Climate Change Helped These Giant Dinosaurs Colonize Australia


Concept art of Savannasaurus elliottorum based on the type specimen (“Wade”) and comparisons with titanosaurs from around the world. Image: Travis Tischler / © Australian Age of Dinosaurs Museum of Natural History
Concept art of Savannasaurus elliottorum based on the type specimen (“Wade”) and comparisons with titanosaurs from around the world. Image: Travis Tischler / © Australian Age of Dinosaurs Museum of Natural History
The most massive animals ever known to walk on land were the titanosaurs, a group of long-necked, plant-eating dinosaurs that spread widely across Cretaceous Earth. Some titanosaurs measured over 120 feet from head to tail and are estimated to have weighed around 140,000 pounds, equivalent to a mid-sized commercial airplane.
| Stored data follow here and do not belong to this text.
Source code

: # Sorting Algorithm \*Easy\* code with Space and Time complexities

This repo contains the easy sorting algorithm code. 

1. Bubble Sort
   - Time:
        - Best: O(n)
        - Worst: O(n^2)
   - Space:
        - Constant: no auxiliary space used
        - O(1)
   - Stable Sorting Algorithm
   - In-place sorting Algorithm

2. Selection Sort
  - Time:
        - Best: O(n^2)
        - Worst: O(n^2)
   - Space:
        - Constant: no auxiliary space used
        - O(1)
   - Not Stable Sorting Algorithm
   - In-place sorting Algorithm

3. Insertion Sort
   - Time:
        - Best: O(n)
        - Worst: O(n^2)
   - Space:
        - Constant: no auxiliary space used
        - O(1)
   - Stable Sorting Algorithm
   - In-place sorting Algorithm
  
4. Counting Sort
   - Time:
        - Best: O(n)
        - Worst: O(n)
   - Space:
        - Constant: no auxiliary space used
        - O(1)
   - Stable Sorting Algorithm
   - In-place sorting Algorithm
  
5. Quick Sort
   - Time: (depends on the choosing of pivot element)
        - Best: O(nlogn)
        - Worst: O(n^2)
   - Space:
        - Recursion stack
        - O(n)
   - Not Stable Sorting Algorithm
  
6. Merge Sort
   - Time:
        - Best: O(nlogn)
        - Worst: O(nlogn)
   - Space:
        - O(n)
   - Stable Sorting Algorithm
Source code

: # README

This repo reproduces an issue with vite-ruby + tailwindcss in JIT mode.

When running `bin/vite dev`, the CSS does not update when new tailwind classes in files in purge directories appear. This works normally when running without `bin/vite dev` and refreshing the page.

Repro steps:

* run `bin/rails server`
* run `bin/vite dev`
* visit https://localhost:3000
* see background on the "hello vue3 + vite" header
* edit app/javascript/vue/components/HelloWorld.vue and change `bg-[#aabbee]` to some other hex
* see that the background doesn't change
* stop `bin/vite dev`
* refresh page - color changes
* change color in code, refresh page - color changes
If ever there was an embodiment of the wisdom of eating your vegetables, it was these gargantuan herbivores.

By Becky Ferreira | MOTHERBOARD

Now, research published Thursday in Scientific Reports announces the discovery of two extraordinary Australian titanosaur specimens from the Winton Formation in Queensland. While these aren’t the first titanosaurs found in Australia—indeed, titanosaur remains have been recovered from every continent on Earth—they open a fascinating window into this dinosaur family’s colonization of Australia.

One of the fossilized skeletons represents an entirely new genus and species that has been named Savannasaurus elliottorum (nicknamed “Wade” in honor of the renowned Australian paleontologist Mary Wade, who died in 2005 while the specimens were being excavated).